Monday, March 7, 2016

WILL 'FUSION' CHANGE OUR WORLD?

Hey, wow, gee -- a life-changing, VERY big deal is brewing. Instead of splitting atoms, we are working on fusing them.

Fusing? Yes, squashing them, forcing them together, making small particles into one big one.

Fusion is being played with by various companies like Tri Alpha Energy, who built a giant flywheel in an Orange County, California parking lot. It's a reactor -- it's so big and powerful that it has to be disconnected from the public grid when it is turned on, or the whole country would be shorting out. Here's a photo of it.

We've heard about reactors when they leaked and endangered the world. The reactor at Three Mile Island leaked in 1979, and created our country's worst nuclear accident. There are several dozen reactors in the world, in various stages of completion, built mostly by universities, large corporations, and national governments. The largest one -- the International Thermonuclear Experimental Reactor (ITER) -- is under construction in the south of France.  It is scheduled to be running by 2027. It will cost about  $20 billion.

Over the past 10 years, various companies, like Tri Alpha, have been secretly working on Fusion with the help of risk-taking investors like Jeff Bezos of Amazon, Peter Thiel, PayPal co-founder, Paul Allen, Microsoft's co-founder, along with super-rich Goldman Sachs' clients.

All these guys are looking for an energy source so cheap and clean and plentiful that it would change human history. Michl Binderbauer, age 46, Tri Alpha's brash, youngish founder and chief technology officer, who is "charismatic, radiantly self confident," according to reporters, has bragged and said "My company is the best private Fusion Company today."
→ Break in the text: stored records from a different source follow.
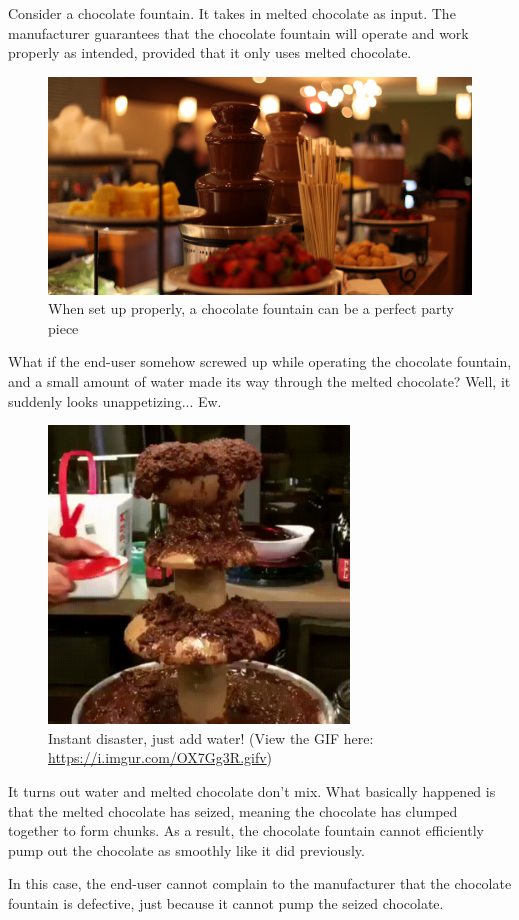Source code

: \begin{example}
Consider a chocolate fountain. It takes in melted chocolate as input. The manufacturer guarantees that the chocolate fountain will operate and work properly as intended, provided that it only uses melted chocolate.

\begin{figure}[H]
    \centering
    \includegraphics[width=12cm]{figures/Chocolate-Fountains.png}
    \caption{When set up properly, a chocolate fountain can be a perfect party piece}
\end{figure}

What if the end-user somehow screwed up while operating the chocolate fountain, and a small amount of water made its way through the melted chocolate? Well, it suddenly looks unappetizing... Ew.

\begin{figure}[H]
    \centering
    \includegraphics[width=8cm]{figures/fountain_fail.png}
    \caption{Instant disaster, just add water! (View the GIF here: \url{https://i.imgur.com/OX7Gg3R.gifv})}
\end{figure}

It turns out water and melted chocolate don't mix. What basically happened is that the melted chocolate has seized, meaning the chocolate has clumped together to form chunks. As a result, the chocolate fountain cannot efficiently pump out the chocolate as smoothly like it did previously.

In this case, the end-user cannot complain to the manufacturer that the chocolate fountain is defective, just because it cannot pump the seized chocolate. 
\end{example}

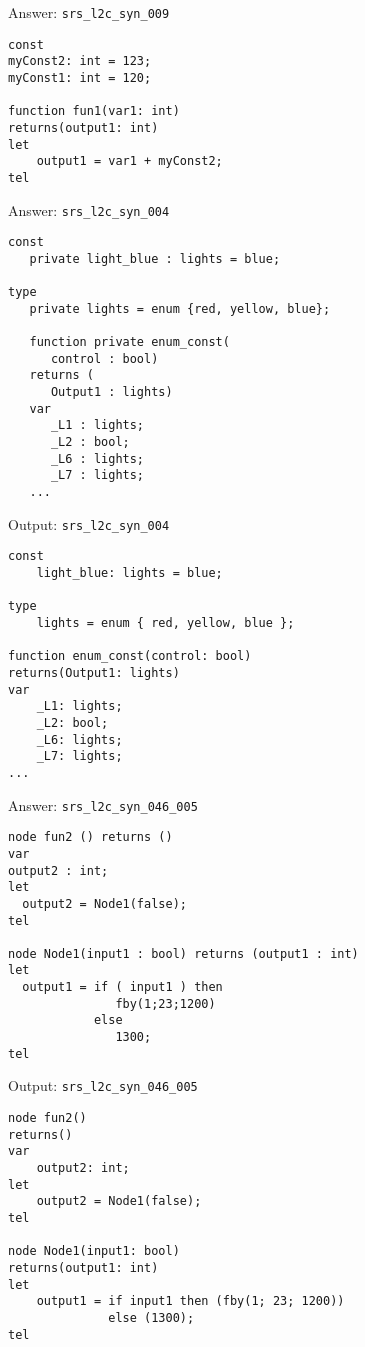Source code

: \documentclass{beamer}
\begin{document}
\begin{frame}[fragile]{Answer: \texttt{srs\_l2c\_syn\_009}}
    \begin{lstlisting}
const
myConst2: int = 123;
myConst1: int = 120;

function fun1(var1: int)
returns(output1: int)
let
    output1 = var1 + myConst2;
tel
    \end{lstlisting}
\end{frame}

\begin{frame}[fragile]{Answer: \texttt{srs\_l2c\_syn\_004}}
    \begin{lstlisting}
const
   private light_blue : lights = blue;

type
   private lights = enum {red, yellow, blue};

   function private enum_const(
      control : bool)
   returns (
      Output1 : lights)
   var
      _L1 : lights;
      _L2 : bool;
      _L6 : lights;
      _L7 : lights;
   ...
    \end{lstlisting}
\end{frame}

\begin{frame}[fragile]{Output: \texttt{srs\_l2c\_syn\_004}}
    \begin{lstlisting}
const
    light_blue: lights = blue;

type
    lights = enum { red, yellow, blue };

function enum_const(control: bool)
returns(Output1: lights)
var
    _L1: lights;
    _L2: bool;
    _L6: lights;
    _L7: lights;
...
    \end{lstlisting}
\end{frame}

\begin{frame}[fragile]{Answer: \texttt{srs\_l2c\_syn\_046\_005}}
    \begin{lstlisting}
node fun2 () returns ()
var
output2 : int;
let
  output2 = Node1(false);
tel

node Node1(input1 : bool) returns (output1 : int)
let
  output1 = if ( input1 ) then
               fby(1;23;1200)
            else
               1300;
tel
    \end{lstlisting}
\end{frame}

\begin{frame}[fragile]{Output: \texttt{srs\_l2c\_syn\_046\_005}}
    \begin{lstlisting}
node fun2()
returns()
var
    output2: int;
let
    output2 = Node1(false);
tel

node Node1(input1: bool)
returns(output1: int)
let
    output1 = if input1 then (fby(1; 23; 1200))
              else (1300);
tel
    \end{lstlisting}
\end{frame}
\end{document}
Scientists have been working on Fusion since the 40's. It is NOT "Nuclear Fission" -- the power that we have today which involves splitting atoms like uranium into smaller atoms. Fission releases a lot of energy, but Uranium is scarce, and nuclear plants are hazardous. Do you remember the reactors leaking in Chernobyl -- destroying the town, the people -- the entire area in Ukraine? In Japan, radio-active water continues to leak from the 9.0 earthquake that damaged reactors in Fukushima. It left that country with toxic waste that will stay hazardously radioactive for centuries.

Good fact about Fusion; as it forces small atomic particles together to form bigger ones, the process releases a huge burst of power. If something goes wrong, fusion reactors don’t melt down -- they just stop. They produce almost no radioactive waste -- no pollution -- just helium, like what's used to inflate the balloons.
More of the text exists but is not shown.